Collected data
━━━━━━━━

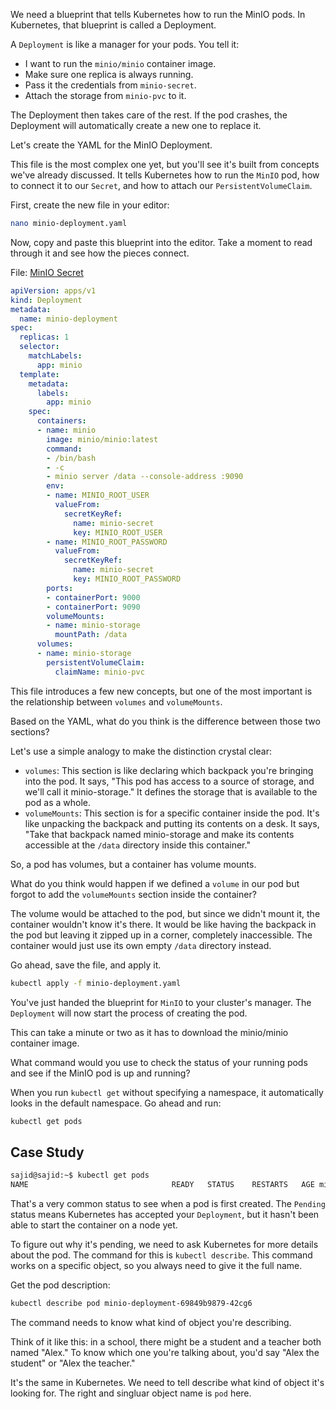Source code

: We need a blueprint that tells Kubernetes how to run the MinIO pods. In Kubernetes, that blueprint is called a Deployment.

A `Deployment` is like a manager for your pods. You tell it:
* I want to run the `minio/minio` container image.
* Make sure one replica is always running.
* Pass it the credentials from `minio-secret`.
* Attach the storage from `minio-pvc` to it.

The Deployment then takes care of the rest. If the pod crashes, the Deployment will automatically create a new one to replace it.

Let's create the YAML for the MinIO Deployment.

This file is the most complex one yet, but you'll see it's built from concepts we've already discussed. It tells Kubernetes how to run the `MinIO` pod, how to connect it to our `Secret`, and how to attach our `PersistentVolumeClaim`.

First, create the new file in your editor:

```bash
nano minio-deployment.yaml
```
Now, copy and paste this blueprint into the editor. Take a moment to read through it and see how the pieces connect.

File: [MinIO Secret](../config/minio-secret.yaml)
```yaml
apiVersion: apps/v1
kind: Deployment
metadata:
  name: minio-deployment
spec:
  replicas: 1
  selector:
    matchLabels:
      app: minio
  template:
    metadata:
      labels:
        app: minio
    spec:
      containers:
      - name: minio
        image: minio/minio:latest
        command:
        - /bin/bash
        - -c
        - minio server /data --console-address :9090
        env:
        - name: MINIO_ROOT_USER
          valueFrom:
            secretKeyRef:
              name: minio-secret
              key: MINIO_ROOT_USER
        - name: MINIO_ROOT_PASSWORD
          valueFrom:
            secretKeyRef:
              name: minio-secret
              key: MINIO_ROOT_PASSWORD
        ports:
        - containerPort: 9000
        - containerPort: 9090
        volumeMounts:
        - name: minio-storage
          mountPath: /data
      volumes:
      - name: minio-storage
        persistentVolumeClaim:
          claimName: minio-pvc
```

This file introduces a few new concepts, but one of the most important is the relationship between `volumes` and `volumeMounts`.

Based on the YAML, what do you think is the difference between those two sections?

Let's use a simple analogy to make the distinction crystal clear:
* `volumes`: This section is like declaring which backpack you're bringing into the pod. It says, "This pod has access to a source of storage, and we'll call it minio-storage." It defines the storage that is available to the pod as a whole.
* `volumeMounts`: This section is for a specific container inside the pod. It's like unpacking the backpack and putting its contents on a desk. It says, "Take that backpack named minio-storage and make its contents accessible at the `/data` directory inside this container."

So, a pod has volumes, but a container has volume mounts.

What do you think would happen if we defined a `volume` in our pod but forgot to add the `volumeMounts` section inside the container?

The volume would be attached to the pod, but since we didn't mount it, the container wouldn't know it's there. It would be like having the backpack in the pod but leaving it zipped up in a corner, completely inaccessible. The container would just use its own empty `/data` directory instead.

Go ahead, save the file, and apply it.

```bash
kubectl apply -f minio-deployment.yaml
```

You've just handed the blueprint for `MinIO` to your cluster's manager. The `Deployment` will now start the process of creating the pod.

This can take a minute or two as it has to download the minio/minio container image.

What command would you use to check the status of your running pods and see if the MinIO pod is up and running?

When you run `kubectl get` without specifying a namespace, it automatically looks in the default namespace. Go ahead and run:

```bash
kubectl get pods
```

## Case Study
```bash
sajid@sajid:~$ kubectl get pods 
NAME                                READY   STATUS    RESTARTS   AGE minio-deployment-69849b9879-42cg6   0/1     Pending   0          7m11s
```

That's a very common status to see when a pod is first created. The `Pending` status means Kubernetes has accepted your `Deployment`, but it hasn't been able to start the container on a node yet.

To figure out why it's pending, we need to ask Kubernetes for more details about the pod. The command for this is `kubectl describe`. This command works on a specific object, so you always need to give it the full name.

Get the pod description:

```bash
kubectl describe pod minio-deployment-69849b9879-42cg6
```
The command needs to know what kind of object you're describing.

Think of it like this: in a school, there might be a student and a teacher both named "Alex." To know which one you're talking about, you'd say "Alex the student" or "Alex the teacher."

It's the same in Kubernetes. We need to tell describe what kind of object it's looking for. The right and singluar object name is `pod` here.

━━━━━━━━

Look above for the line with "You've just handed" and the line with "That's a very". Retype those two lines and every line between them exactly, adding nothing.

You've just handed the blueprint for `MinIO` to your cluster's manager. The `Deployment` will now start the process of creating the pod.

This can take a minute or two as it has to download the minio/minio container image.

What command would you use to check the status of your running pods and see if the MinIO pod is up and running?

When you run `kubectl get` without specifying a namespace, it automatically looks in the default namespace. Go ahead and run:

```bash
kubectl get pods
```

## Case Study
```bash
sajid@sajid:~$ kubectl get pods 
NAME                                READY   STATUS    RESTARTS   AGE minio-deployment-69849b9879-42cg6   0/1     Pending   0          7m11s
```

That's a very common status to see when a pod is first created. The `Pending` status means Kubernetes has accepted your `Deployment`, but it hasn't been able to start the container on a node yet.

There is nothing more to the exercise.